"""

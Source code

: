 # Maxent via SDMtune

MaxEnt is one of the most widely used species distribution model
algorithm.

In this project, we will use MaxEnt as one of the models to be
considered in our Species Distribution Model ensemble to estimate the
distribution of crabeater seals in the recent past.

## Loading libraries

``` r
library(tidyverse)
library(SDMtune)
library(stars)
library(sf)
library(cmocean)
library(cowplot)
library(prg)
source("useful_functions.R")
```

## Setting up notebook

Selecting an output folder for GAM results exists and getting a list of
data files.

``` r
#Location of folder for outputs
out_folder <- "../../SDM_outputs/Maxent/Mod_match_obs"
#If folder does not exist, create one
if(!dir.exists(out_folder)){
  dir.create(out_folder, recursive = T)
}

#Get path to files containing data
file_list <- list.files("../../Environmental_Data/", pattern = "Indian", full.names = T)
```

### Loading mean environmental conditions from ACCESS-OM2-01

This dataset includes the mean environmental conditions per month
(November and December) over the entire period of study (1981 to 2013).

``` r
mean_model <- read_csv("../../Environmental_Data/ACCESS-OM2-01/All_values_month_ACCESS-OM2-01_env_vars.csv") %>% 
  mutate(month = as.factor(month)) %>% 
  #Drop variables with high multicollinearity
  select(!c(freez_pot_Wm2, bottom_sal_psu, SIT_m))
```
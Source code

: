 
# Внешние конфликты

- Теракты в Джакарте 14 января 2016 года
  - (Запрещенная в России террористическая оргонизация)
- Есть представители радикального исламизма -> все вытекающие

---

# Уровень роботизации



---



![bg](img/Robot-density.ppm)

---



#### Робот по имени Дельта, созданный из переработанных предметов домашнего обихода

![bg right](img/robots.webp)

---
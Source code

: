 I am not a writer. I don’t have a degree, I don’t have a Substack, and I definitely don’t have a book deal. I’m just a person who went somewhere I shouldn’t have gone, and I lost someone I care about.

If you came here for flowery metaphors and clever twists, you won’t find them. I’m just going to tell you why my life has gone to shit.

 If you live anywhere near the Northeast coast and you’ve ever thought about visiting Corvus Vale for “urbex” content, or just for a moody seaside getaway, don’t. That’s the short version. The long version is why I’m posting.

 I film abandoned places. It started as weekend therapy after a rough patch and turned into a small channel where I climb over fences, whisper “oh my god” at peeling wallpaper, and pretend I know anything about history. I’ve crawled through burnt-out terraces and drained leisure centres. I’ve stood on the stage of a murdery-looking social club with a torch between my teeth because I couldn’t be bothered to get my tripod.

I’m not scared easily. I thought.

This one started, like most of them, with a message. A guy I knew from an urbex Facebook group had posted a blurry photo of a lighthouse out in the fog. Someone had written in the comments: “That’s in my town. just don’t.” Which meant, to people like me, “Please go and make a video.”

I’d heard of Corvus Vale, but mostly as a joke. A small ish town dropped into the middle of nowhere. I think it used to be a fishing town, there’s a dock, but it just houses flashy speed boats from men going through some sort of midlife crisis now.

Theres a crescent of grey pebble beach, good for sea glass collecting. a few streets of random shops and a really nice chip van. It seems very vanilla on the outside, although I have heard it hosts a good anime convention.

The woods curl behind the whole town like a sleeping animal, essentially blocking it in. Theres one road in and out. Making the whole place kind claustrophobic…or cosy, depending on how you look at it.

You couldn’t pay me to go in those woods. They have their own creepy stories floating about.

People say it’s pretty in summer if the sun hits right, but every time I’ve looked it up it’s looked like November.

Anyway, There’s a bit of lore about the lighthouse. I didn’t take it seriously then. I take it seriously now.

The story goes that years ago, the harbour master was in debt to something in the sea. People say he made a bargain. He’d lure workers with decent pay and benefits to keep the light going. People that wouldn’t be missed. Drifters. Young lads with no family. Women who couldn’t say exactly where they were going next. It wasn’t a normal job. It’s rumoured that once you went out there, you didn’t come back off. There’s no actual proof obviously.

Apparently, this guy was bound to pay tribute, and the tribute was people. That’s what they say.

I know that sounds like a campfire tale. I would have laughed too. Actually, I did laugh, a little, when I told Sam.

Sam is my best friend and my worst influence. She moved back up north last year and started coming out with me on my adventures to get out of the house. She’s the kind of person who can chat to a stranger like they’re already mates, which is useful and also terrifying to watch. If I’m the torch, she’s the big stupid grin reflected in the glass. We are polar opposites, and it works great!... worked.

"""

◆ Exercise instructions ◆
Given the records above, restate word for word only the lines starting at the one with "In this project, we" and ending at the one with "I care about.".

◆ Exercise response ◆
In this project, we will use MaxEnt as one of the models to be
considered in our Species Distribution Model ensemble to estimate the
distribution of crabeater seals in the recent past.

## Loading libraries

``` r
library(tidyverse)
library(SDMtune)
library(stars)
library(sf)
library(cmocean)
library(cowplot)
library(prg)
source("useful_functions.R")
```

## Setting up notebook

Selecting an output folder for GAM results exists and getting a list of
data files.

``` r
#Location of folder for outputs
out_folder <- "../../SDM_outputs/Maxent/Mod_match_obs"
#If folder does not exist, create one
if(!dir.exists(out_folder)){
  dir.create(out_folder, recursive = T)
}

#Get path to files containing data
file_list <- list.files("../../Environmental_Data/", pattern = "Indian", full.names = T)
```

### Loading mean environmental conditions from ACCESS-OM2-01

This dataset includes the mean environmental conditions per month
(November and December) over the entire period of study (1981 to 2013).

``` r
mean_model <- read_csv("../../Environmental_Data/ACCESS-OM2-01/All_values_month_ACCESS-OM2-01_env_vars.csv") %>% 
  mutate(month = as.factor(month)) %>% 
  #Drop variables with high multicollinearity
  select(!c(freez_pot_Wm2, bottom_sal_psu, SIT_m))
```
Source code

: 
# Внешние конфликты

- Теракты в Джакарте 14 января 2016 года
  - (Запрещенная в России террористическая оргонизация)
- Есть представители радикального исламизма -> все вытекающие

---

# Уровень роботизации



---



![bg](img/Robot-density.ppm)

---



#### Робот по имени Дельта, созданный из переработанных предметов домашнего обихода

![bg right](img/robots.webp)

---
Source code

: I am not a writer. I don’t have a degree, I don’t have a Substack, and I definitely don’t have a book deal. I’m just a person who went somewhere I shouldn’t have gone, and I lost someone I care about.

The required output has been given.